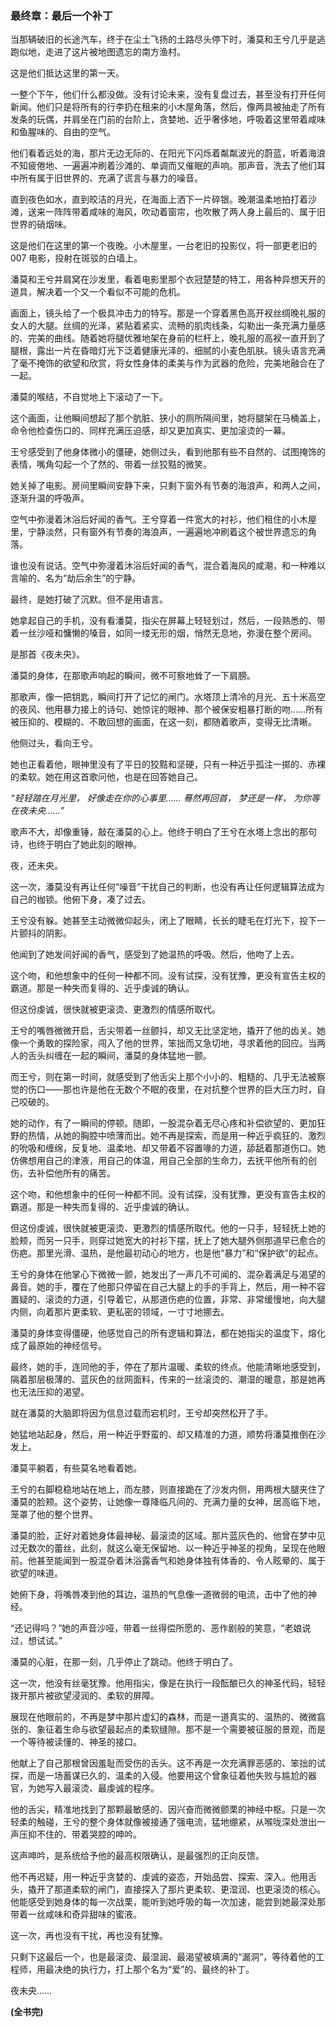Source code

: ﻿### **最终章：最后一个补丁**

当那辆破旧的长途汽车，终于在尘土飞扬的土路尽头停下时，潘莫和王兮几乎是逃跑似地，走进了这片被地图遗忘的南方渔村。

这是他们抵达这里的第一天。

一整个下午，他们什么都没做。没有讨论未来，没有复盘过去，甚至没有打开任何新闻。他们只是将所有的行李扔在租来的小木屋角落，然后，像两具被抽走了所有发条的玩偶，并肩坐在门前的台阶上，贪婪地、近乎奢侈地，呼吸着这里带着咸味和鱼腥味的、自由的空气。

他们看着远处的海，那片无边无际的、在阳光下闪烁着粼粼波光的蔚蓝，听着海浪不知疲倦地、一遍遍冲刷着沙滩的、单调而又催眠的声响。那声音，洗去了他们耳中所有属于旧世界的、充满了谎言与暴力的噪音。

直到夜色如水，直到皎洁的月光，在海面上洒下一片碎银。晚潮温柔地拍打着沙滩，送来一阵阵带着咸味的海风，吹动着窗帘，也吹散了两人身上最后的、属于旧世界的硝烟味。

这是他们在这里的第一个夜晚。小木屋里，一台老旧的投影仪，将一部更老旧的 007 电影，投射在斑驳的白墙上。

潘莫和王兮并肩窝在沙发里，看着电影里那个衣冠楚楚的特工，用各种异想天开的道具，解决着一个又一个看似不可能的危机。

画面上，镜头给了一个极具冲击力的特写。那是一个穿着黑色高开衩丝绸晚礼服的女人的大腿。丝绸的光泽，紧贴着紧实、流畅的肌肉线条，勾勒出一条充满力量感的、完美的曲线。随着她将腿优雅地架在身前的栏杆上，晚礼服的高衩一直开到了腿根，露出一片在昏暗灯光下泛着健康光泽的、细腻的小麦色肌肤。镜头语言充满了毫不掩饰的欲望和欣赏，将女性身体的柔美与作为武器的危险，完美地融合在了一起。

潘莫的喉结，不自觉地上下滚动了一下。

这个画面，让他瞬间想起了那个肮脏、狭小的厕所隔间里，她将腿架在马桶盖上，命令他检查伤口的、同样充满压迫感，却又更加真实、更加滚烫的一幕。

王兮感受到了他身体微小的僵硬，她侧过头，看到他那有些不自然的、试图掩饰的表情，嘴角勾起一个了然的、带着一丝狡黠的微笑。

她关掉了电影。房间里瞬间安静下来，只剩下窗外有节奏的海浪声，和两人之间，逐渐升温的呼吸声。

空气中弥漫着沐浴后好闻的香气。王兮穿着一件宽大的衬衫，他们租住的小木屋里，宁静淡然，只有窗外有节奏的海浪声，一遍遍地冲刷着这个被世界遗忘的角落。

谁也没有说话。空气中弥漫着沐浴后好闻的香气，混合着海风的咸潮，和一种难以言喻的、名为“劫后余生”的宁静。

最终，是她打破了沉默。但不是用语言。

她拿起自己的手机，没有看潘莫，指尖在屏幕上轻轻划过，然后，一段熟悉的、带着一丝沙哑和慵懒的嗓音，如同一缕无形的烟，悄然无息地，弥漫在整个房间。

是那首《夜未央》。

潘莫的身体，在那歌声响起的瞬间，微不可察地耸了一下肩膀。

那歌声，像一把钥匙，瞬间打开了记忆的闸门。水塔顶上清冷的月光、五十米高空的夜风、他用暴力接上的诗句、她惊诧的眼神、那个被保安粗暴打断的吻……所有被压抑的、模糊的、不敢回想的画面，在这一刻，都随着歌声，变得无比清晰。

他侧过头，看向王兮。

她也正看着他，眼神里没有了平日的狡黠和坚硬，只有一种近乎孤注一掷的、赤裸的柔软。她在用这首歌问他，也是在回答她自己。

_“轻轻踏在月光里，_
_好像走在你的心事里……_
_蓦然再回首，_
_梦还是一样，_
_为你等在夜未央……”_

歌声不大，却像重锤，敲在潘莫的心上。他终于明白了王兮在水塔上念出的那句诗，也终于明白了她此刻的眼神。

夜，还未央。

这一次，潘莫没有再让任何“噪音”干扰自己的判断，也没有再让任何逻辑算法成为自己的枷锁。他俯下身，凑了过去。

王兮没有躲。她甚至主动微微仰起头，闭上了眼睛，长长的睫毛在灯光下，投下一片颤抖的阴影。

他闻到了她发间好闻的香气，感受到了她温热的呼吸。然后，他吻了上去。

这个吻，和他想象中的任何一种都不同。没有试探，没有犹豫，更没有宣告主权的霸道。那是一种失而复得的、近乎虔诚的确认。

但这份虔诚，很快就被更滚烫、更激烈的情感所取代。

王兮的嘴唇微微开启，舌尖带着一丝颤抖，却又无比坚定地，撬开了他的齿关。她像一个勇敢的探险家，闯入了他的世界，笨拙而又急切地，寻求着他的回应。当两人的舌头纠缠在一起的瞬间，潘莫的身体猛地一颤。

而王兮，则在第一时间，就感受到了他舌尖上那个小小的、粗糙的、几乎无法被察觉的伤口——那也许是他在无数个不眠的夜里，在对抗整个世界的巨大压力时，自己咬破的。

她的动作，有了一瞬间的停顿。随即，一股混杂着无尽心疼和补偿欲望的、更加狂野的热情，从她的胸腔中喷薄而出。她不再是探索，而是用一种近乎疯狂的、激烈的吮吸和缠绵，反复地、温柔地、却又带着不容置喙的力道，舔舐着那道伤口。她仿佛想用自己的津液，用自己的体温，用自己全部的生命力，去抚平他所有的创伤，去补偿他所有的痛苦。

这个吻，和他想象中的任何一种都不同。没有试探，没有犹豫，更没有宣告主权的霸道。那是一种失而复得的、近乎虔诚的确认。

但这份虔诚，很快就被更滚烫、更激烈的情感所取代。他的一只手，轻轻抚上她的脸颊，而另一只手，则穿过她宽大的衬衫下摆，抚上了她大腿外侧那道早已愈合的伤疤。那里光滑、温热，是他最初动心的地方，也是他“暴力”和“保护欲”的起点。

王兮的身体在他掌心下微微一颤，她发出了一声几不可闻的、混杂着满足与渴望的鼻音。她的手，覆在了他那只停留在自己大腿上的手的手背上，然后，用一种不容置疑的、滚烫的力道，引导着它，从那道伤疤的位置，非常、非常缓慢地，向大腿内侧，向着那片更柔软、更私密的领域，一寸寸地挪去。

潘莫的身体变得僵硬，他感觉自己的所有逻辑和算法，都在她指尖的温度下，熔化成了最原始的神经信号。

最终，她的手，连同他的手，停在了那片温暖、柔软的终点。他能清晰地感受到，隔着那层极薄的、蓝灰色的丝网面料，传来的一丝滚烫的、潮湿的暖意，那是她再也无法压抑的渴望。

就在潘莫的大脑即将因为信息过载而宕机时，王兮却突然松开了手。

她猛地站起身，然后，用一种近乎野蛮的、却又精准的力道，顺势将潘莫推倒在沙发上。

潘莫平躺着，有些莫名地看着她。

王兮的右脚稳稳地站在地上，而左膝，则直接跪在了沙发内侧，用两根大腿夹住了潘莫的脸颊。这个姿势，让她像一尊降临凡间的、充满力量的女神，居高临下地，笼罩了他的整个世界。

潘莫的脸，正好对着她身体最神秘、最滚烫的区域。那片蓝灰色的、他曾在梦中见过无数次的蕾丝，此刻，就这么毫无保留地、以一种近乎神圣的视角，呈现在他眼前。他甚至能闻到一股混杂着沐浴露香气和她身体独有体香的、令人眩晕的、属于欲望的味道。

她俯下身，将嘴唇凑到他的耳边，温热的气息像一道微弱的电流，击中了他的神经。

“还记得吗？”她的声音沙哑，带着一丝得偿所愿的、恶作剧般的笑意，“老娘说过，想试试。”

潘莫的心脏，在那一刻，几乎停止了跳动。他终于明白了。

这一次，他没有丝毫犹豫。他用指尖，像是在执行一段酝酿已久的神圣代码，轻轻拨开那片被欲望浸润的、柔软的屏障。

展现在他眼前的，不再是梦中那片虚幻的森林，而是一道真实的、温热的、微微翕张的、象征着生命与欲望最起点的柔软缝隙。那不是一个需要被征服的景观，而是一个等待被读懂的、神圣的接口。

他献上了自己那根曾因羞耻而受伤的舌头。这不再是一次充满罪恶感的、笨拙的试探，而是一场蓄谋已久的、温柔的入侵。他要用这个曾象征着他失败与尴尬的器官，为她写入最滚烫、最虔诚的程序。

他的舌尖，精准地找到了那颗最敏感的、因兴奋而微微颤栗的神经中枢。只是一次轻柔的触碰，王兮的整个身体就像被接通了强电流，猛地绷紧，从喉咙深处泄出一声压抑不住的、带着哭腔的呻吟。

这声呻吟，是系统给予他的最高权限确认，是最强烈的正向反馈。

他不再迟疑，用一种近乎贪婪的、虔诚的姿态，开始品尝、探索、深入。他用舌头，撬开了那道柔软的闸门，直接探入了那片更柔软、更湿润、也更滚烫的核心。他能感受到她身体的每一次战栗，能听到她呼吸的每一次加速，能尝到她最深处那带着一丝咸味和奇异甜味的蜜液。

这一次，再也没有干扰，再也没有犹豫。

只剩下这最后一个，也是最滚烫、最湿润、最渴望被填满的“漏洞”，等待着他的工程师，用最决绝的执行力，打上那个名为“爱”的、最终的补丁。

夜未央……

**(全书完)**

--- --- ---

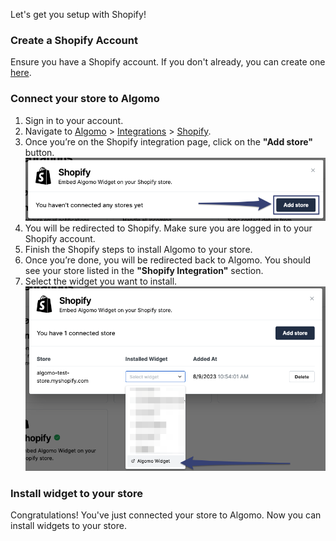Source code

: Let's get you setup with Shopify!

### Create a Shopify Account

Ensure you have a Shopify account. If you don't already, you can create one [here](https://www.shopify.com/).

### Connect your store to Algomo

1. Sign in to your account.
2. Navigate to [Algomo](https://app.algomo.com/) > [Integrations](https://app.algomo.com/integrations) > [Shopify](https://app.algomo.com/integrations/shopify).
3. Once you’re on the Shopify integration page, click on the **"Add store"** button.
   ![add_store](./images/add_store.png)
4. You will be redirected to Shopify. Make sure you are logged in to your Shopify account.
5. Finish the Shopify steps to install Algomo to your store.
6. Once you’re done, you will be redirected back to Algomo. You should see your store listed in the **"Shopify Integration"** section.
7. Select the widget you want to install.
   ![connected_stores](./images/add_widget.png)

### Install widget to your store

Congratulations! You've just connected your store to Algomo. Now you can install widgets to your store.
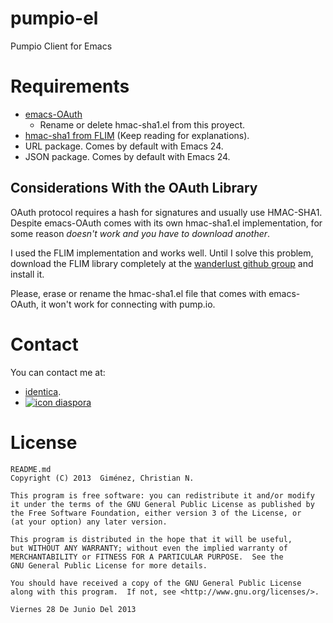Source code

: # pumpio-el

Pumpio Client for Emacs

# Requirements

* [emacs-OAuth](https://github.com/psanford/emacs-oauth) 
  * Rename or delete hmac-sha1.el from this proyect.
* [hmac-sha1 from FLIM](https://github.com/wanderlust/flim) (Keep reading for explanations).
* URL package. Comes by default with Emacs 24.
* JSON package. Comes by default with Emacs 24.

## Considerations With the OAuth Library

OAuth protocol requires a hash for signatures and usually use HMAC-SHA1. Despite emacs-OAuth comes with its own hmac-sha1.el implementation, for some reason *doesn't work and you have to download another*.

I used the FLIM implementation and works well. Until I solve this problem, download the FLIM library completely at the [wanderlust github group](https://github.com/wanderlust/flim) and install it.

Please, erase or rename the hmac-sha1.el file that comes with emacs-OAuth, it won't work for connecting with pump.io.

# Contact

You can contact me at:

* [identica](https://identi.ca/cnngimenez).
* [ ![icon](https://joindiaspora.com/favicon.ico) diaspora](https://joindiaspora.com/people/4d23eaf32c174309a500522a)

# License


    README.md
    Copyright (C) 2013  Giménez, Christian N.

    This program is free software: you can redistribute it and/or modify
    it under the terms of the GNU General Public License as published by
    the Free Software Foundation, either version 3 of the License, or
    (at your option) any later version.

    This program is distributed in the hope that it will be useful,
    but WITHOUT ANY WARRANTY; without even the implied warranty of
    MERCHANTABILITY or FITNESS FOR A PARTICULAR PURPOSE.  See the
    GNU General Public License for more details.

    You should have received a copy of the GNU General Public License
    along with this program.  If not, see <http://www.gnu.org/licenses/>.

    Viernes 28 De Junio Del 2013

--- --- ---

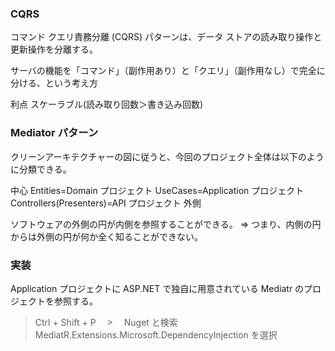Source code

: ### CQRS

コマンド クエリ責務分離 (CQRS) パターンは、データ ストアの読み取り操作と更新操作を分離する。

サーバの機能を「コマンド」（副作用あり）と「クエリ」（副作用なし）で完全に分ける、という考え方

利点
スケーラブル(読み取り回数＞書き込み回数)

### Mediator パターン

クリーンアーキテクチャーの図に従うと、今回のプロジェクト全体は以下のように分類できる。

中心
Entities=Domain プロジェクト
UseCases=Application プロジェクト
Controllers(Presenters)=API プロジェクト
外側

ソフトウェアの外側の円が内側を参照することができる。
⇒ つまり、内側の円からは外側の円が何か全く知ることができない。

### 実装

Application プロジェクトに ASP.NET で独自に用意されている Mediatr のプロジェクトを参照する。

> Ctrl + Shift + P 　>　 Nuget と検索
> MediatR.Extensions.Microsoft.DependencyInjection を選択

--- --- ---

Say how many lines in the preceding material include the word "that", with no other words in the reply.

2